En outre, la résolution du Parlement « reconnaît la nécessité de tenir compte de questions essentielles qui ont été soulevées pendant la période de réflexion et de clarifier d’autres questions déjà abordées dans le traité constitutionnel ». Sont notamment mentionnés à ce titre la lutte contre le changement climatique, la solidarité dans le domaine de l’énergie qui intéresse tout spécialement la Pologne, la politique de migration, la coordination des politiques dans la zone euro. Le Parlement semble souhaiter que des dispositions nouvelles soient introduites sur ces différents points. C’est la thèse dite du « traité plus » qui donnerait une impulsion aux politiques communes et compenserait en quelque sorte les reculs symboliques.

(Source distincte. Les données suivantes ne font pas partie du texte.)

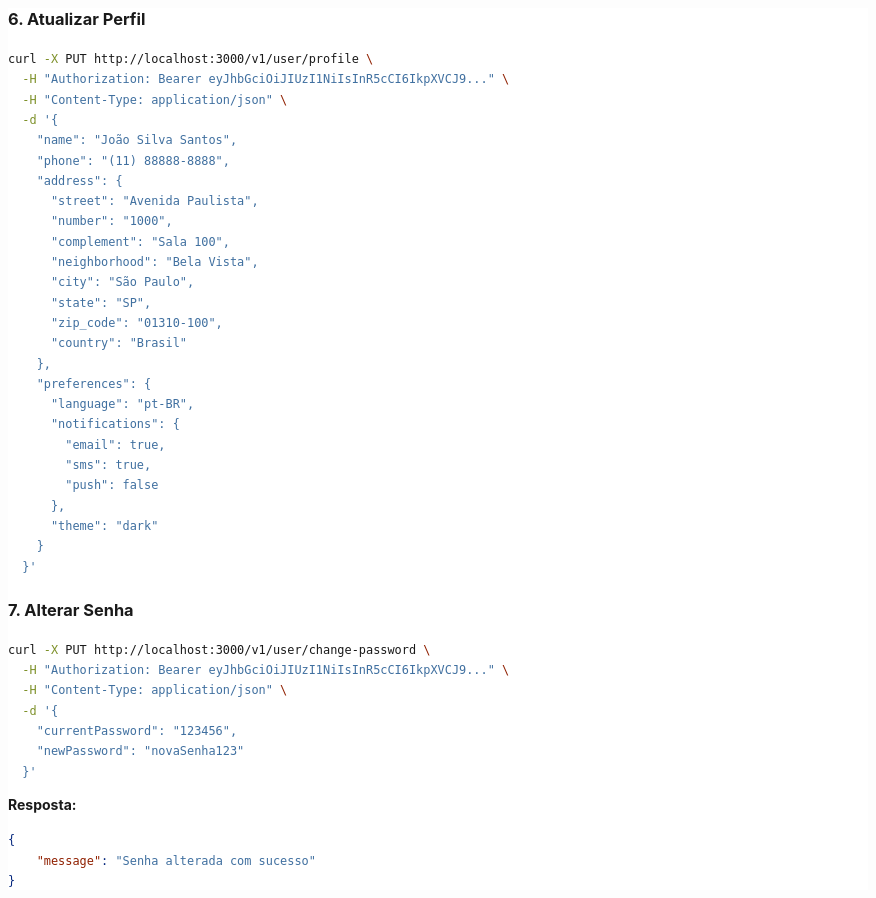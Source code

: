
 ```json
```

### 6. Atualizar Perfil

```bash
curl -X PUT http://localhost:3000/v1/user/profile \
  -H "Authorization: Bearer eyJhbGciOiJIUzI1NiIsInR5cCI6IkpXVCJ9..." \
  -H "Content-Type: application/json" \
  -d '{
    "name": "João Silva Santos",
    "phone": "(11) 88888-8888",
    "address": {
      "street": "Avenida Paulista",
      "number": "1000",
      "complement": "Sala 100",
      "neighborhood": "Bela Vista",
      "city": "São Paulo",
      "state": "SP",
      "zip_code": "01310-100",
      "country": "Brasil"
    },
    "preferences": {
      "language": "pt-BR",
      "notifications": {
        "email": true,
        "sms": true,
        "push": false
      },
      "theme": "dark"
    }
  }'
```

### 7. Alterar Senha

```bash
curl -X PUT http://localhost:3000/v1/user/change-password \
  -H "Authorization: Bearer eyJhbGciOiJIUzI1NiIsInR5cCI6IkpXVCJ9..." \
  -H "Content-Type: application/json" \
  -d '{
    "currentPassword": "123456",
    "newPassword": "novaSenha123"
  }'
```

**Resposta:**

```json
{
    "message": "Senha alterada com sucesso"
}
```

La menace d’une cassure de l’Union entre ceux qui veulent aller de l’avant et les autres est sans doute la meilleure arme dont dispose Angela Merkel pour convaincre les récalcitrants. On voit mal Tony Blair terminer sa carrière de Premier Ministre par un nouvel isolement du Royaume-Uni et les frères Kaczynski ignorer le sentiment désormais très europhile du peuple polonais. Reste la France dont le nouveau président aura contribué avec détermination à la recherche d’un accord mais au prix de l’abandon de toute perspective constituante à plus long terme. Il faut saluer l’appel lancé par le collectif « Sauvons l’Europe » en faveur d’une sauvegarde des avancées du traité constitutionnel. En définitive, le vote du 29 mai 2005 aura fait reculer les chances d’un rééquilibrage de la construction européenne vers plus de volontarisme politique et social.

2 commentaires:

Anonyme a dit…

Bonjour,
j'ai découvert votre blog suite à une critique de votre dernier ouvrage que je ne manquerai pas d'acheter. Je vous remercie pour votre engagement et suivrai votre blog régulièrement dorénavant. Franco-allemand de naissance et ayant vécu dans les deux pays pour finalement "attérir" à Bruxelles, je suis pro-européen viscéral et suis complètement déprimé depuis les "non" français et neerlandais. Une Europe à plusieurs vitesses, s'il le faut avec un noyeau dur excluant la France, me parraît aujourd'hui le seul espoir d'une relance. Je lis depuis peu un ouvrage sur la première guerre mondiale et j'ai froid dans le dos...

Anonyme a dit…

Bonjour,
J'ai aussi découvert votre blog grâce à une critique de votre ouvrage dans le Monde, critique qui semble-t-il expose une thèse sévère de votre part vis à vis du Président Mitterrand qui aurait raté la chance d'une Europe politique souhaitée par les Allemands.
Je souhaiterais discuter plus en détail de ceci.